The 1980s was also an era of tremendous population growth around the world, surpassing the 1970s and 1990s, and arguably being the largest in human history. Population growth was particularly rapid in a number of African, Middle Eastern, and South Asian countries during this decade, with rates of natural increase close to or exceeding 4% annually.

The 1980s saw the advent of the ongoing practice of sex-selective abortion in China and India as ultrasound technology permitted parents to selectively abort baby girls.

The global internet took shape in academia by the second half of the 1980s, as well as many other computer networks of both academic and commercial use such as USENET, Fidonet, and the Bulletin Board System. By 1989 the Internet and the networks linked to it were a global system with extensive transoceanic satellite links and nodes in most developed countries.
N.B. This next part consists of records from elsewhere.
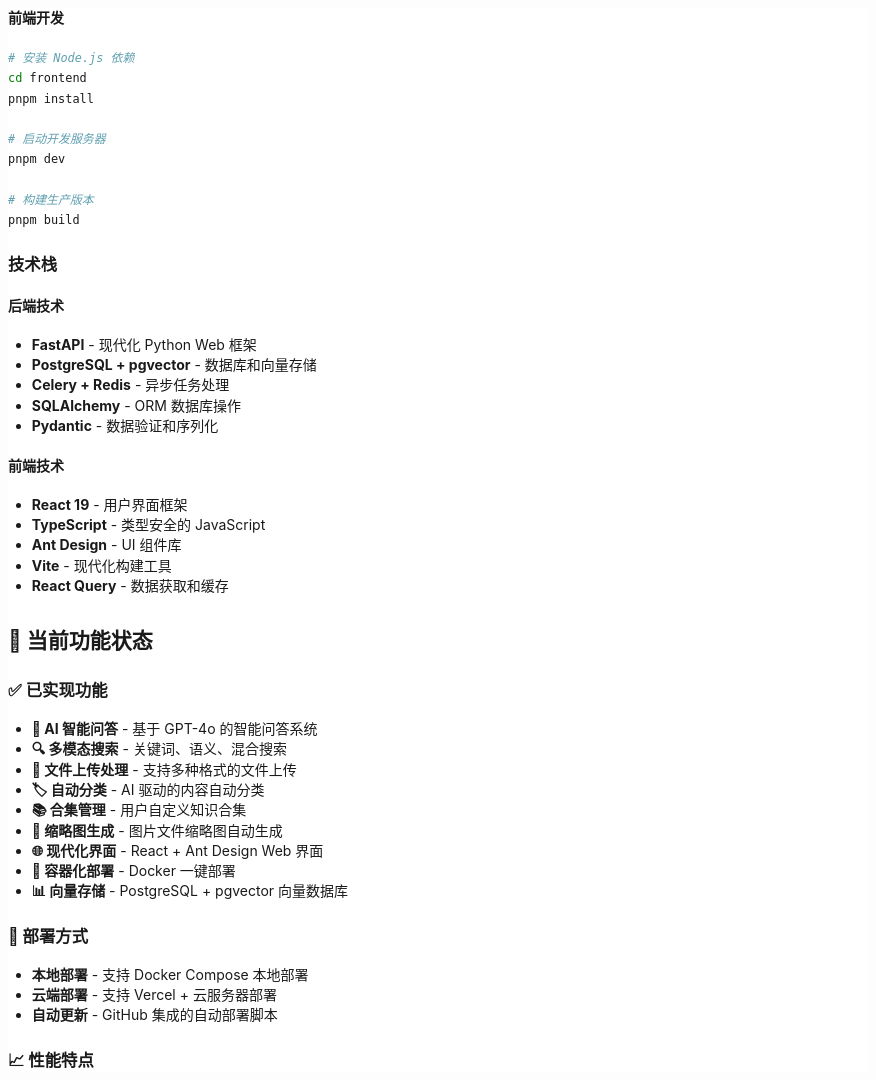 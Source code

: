 #### 前端开发

```bash
# 安装 Node.js 依赖
cd frontend
pnpm install

# 启动开发服务器
pnpm dev

# 构建生产版本
pnpm build
```

### 技术栈

#### 后端技术
- **FastAPI** - 现代化 Python Web 框架
- **PostgreSQL + pgvector** - 数据库和向量存储
- **Celery + Redis** - 异步任务处理
- **SQLAlchemy** - ORM 数据库操作
- **Pydantic** - 数据验证和序列化

#### 前端技术
- **React 19** - 用户界面框架
- **TypeScript** - 类型安全的 JavaScript
- **Ant Design** - UI 组件库
- **Vite** - 现代化构建工具
- **React Query** - 数据获取和缓存

## 🎯 当前功能状态

### ✅ 已实现功能

- **🤖 AI 智能问答** - 基于 GPT-4o 的智能问答系统
- **🔍 多模态搜索** - 关键词、语义、混合搜索
- **📁 文件上传处理** - 支持多种格式的文件上传
- **🏷️ 自动分类** - AI 驱动的内容自动分类
- **📚 合集管理** - 用户自定义知识合集
- **🎯 缩略图生成** - 图片文件缩略图自动生成
- **🌐 现代化界面** - React + Ant Design Web 界面
- **🐳 容器化部署** - Docker 一键部署
- **📊 向量存储** - PostgreSQL + pgvector 向量数据库

### 🔄 部署方式

- **本地部署** - 支持 Docker Compose 本地部署
- **云端部署** - 支持 Vercel + 云服务器部署
- **自动更新** - GitHub 集成的自动部署脚本

### 📈 性能特点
Based on earlier work, from 1980 onwards Tim Berners Lee formalized the concept of the World Wide Web by 1989. Television viewing became commonplace in the Third World, with the number of TV sets in China and India increasing by 15 and 10 times respectively.

The Atari Video Computer System console became widespread in the first part of the decade, often simply called “Atari”. 1980’s Atari VCS port of Space Invaders was the first killer app. The video game crash of 1983 ended the system’s popularity and decimated the industry until the Nintendo Entertainment System re-established the console market in North America. The hand-held Game Boy launched in 1989. Super Mario Bros. and Tetris were the decade’s best selling games. Pac-Man was the highest grossing arcade game. Home computers became commonplace. The 1981 IBM PC led to a large market for IBM PC compatibles. The 1984 release of the Macintosh popularized the WIMP style of interaction.

During the 1980s, the world population grew from 4.4 to 5.3 billion people. There were approximately 1.33 billion births and 480 million deaths.